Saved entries
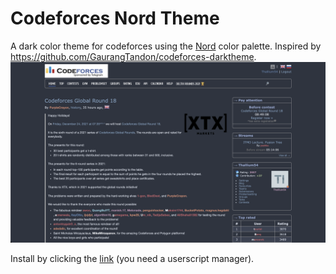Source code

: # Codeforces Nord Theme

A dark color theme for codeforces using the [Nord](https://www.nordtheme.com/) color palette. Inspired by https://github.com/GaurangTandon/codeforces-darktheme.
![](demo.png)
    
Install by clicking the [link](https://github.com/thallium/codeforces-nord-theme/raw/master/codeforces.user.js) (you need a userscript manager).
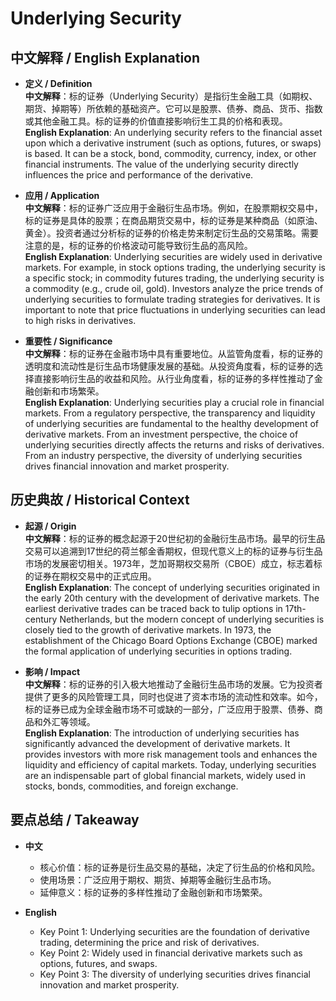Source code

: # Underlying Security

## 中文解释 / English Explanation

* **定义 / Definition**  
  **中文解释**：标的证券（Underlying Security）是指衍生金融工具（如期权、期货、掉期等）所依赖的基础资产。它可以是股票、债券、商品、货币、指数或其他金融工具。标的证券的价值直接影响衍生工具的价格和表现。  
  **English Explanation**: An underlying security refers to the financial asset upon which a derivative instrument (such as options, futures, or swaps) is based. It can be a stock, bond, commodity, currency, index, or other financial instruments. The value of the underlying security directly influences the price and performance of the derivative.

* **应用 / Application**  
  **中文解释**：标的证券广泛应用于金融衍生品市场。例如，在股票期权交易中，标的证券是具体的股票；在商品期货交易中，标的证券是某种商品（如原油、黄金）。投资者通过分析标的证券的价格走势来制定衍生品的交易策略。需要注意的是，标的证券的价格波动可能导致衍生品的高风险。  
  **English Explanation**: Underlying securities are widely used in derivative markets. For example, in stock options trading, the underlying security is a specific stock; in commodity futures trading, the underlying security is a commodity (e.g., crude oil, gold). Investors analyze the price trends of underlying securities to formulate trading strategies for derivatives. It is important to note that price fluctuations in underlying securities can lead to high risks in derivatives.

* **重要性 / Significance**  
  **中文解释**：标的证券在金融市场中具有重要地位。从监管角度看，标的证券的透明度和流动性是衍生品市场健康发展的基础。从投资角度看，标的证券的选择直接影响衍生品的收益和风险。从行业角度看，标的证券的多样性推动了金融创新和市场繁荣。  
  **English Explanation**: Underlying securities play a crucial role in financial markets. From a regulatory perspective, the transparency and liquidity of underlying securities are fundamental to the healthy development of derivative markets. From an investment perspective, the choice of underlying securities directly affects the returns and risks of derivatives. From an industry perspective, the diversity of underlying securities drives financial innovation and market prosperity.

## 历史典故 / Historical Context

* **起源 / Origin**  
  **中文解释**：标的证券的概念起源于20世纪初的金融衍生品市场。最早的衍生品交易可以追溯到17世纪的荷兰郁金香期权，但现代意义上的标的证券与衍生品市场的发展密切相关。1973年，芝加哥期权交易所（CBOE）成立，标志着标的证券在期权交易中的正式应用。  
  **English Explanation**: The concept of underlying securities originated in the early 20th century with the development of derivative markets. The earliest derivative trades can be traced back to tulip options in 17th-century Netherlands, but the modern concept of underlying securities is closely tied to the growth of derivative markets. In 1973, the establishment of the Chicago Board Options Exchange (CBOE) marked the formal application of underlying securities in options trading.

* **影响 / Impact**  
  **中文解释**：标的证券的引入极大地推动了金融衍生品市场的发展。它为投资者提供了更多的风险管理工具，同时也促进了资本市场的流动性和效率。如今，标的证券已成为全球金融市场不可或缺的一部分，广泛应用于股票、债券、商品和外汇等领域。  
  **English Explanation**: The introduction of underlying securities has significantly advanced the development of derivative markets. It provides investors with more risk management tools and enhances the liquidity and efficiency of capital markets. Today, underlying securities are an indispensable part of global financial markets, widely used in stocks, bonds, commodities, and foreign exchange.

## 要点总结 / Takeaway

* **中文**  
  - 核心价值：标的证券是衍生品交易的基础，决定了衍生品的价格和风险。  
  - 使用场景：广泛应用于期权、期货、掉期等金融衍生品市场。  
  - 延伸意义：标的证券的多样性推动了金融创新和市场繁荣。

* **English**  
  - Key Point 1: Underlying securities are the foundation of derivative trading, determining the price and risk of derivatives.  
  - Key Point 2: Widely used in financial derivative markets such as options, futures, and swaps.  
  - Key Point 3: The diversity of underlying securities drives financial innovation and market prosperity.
---
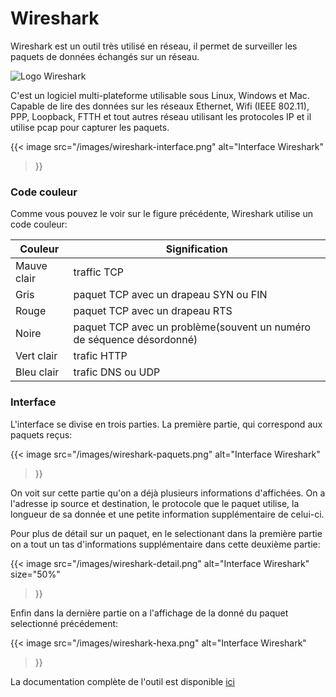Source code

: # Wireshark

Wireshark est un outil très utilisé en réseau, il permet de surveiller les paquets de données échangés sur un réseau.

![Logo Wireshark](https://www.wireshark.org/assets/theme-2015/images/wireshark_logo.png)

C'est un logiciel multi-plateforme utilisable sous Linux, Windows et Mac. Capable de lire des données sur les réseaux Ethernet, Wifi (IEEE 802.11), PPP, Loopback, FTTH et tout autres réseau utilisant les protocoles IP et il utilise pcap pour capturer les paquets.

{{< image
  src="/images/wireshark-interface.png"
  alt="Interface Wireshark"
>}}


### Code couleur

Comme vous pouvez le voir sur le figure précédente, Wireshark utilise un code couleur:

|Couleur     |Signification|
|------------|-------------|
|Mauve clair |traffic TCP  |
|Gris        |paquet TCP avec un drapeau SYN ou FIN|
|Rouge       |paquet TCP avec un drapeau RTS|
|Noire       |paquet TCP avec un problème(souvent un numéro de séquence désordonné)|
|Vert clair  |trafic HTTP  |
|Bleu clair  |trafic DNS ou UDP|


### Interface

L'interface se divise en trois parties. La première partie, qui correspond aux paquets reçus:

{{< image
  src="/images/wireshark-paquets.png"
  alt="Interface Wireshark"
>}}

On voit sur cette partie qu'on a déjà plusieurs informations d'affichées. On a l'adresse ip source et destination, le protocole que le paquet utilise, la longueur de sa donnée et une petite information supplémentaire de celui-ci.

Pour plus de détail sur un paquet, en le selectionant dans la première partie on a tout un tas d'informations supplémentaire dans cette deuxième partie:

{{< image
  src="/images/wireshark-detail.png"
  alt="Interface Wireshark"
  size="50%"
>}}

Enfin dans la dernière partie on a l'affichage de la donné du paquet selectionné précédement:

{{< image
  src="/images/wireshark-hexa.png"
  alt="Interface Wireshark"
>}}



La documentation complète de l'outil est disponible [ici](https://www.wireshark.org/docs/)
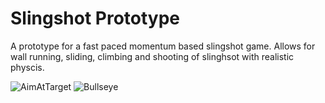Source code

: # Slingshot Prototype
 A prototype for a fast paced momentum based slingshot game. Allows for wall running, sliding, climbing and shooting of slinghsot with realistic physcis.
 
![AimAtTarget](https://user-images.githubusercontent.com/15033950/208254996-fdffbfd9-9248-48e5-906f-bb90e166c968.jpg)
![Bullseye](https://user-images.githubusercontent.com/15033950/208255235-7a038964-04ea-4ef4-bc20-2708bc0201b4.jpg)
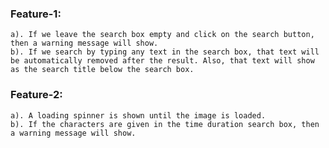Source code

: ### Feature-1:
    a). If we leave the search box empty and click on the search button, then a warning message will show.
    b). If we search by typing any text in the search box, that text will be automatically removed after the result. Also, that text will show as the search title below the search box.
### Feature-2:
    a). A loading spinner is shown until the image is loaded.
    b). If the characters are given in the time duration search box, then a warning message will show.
==
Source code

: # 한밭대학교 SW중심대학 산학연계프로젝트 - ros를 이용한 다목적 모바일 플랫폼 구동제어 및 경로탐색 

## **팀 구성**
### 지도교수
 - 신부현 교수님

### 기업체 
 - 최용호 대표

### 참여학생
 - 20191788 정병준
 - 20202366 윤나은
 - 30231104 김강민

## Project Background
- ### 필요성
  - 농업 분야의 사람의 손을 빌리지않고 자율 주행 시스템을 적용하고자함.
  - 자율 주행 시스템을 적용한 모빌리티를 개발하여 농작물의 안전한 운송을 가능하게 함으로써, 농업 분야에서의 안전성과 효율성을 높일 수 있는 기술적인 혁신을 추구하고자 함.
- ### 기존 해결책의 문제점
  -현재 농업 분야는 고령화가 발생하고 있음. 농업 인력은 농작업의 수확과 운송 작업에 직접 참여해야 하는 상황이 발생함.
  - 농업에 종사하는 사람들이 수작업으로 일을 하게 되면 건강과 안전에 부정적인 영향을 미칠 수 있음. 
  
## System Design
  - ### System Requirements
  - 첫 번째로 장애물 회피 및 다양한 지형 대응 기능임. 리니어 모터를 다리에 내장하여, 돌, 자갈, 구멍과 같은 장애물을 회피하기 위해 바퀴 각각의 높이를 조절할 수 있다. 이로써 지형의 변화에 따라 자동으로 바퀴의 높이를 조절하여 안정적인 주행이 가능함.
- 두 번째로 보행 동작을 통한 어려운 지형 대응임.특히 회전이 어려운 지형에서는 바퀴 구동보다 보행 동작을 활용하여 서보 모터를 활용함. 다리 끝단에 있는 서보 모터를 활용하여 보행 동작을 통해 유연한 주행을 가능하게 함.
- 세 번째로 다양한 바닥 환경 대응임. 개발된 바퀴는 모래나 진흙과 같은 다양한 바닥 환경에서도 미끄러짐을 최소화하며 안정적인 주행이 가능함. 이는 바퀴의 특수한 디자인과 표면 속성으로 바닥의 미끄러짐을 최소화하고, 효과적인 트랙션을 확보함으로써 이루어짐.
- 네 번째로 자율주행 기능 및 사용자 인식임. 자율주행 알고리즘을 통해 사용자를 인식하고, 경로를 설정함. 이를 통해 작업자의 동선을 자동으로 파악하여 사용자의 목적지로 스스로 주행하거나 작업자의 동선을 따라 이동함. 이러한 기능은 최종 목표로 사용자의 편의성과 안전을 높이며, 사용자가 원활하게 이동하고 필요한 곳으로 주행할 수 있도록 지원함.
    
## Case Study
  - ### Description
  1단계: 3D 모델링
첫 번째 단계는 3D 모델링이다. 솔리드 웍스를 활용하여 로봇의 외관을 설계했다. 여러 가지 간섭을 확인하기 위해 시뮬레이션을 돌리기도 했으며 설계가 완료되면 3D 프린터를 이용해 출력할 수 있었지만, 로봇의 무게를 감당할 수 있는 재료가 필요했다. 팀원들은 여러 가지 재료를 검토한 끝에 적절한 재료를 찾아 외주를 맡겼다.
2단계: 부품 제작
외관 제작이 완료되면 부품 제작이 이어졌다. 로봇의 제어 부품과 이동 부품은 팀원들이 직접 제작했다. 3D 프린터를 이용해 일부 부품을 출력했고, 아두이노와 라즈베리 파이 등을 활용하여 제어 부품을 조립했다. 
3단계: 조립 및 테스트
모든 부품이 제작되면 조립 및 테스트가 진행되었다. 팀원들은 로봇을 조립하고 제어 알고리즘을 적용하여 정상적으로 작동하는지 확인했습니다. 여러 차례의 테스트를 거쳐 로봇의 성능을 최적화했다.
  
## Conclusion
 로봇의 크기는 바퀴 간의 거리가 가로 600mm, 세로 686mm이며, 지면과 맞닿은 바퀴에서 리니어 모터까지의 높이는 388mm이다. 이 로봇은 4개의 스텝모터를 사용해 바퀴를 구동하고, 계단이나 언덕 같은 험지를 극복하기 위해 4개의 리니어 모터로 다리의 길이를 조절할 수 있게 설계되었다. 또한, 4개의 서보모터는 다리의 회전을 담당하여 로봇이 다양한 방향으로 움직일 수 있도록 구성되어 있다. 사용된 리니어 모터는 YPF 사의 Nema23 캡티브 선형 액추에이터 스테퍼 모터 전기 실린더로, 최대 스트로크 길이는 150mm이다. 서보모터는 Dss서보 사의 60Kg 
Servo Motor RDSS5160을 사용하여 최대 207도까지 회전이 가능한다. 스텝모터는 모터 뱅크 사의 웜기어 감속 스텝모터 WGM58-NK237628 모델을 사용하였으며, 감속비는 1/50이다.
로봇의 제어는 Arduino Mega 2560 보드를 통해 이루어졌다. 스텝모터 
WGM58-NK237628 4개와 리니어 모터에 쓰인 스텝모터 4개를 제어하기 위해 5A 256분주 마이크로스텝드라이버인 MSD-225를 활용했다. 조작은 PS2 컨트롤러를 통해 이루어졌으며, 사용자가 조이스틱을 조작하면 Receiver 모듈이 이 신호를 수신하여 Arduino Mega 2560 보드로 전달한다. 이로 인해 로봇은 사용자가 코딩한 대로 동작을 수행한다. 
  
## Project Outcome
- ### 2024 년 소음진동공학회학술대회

▸ What to work on
Every line in the data above that contains "images" needs to be copied.

▸ Result
![Logo Wireshark](https://www.wireshark.org/assets/theme-2015/images/wireshark_logo.png)
  src="/images/wireshark-interface.png"
  src="/images/wireshark-paquets.png"
  src="/images/wireshark-detail.png"
  src="/images/wireshark-hexa.png"
![AimAtTarget](https://user-images.githubusercontent.com/15033950/208254996-fdffbfd9-9248-48e5-906f-bb90e166c968.jpg)
![Bullseye](https://user-images.githubusercontent.com/15033950/208255235-7a038964-04ea-4ef4-bc20-2708bc0201b4.jpg)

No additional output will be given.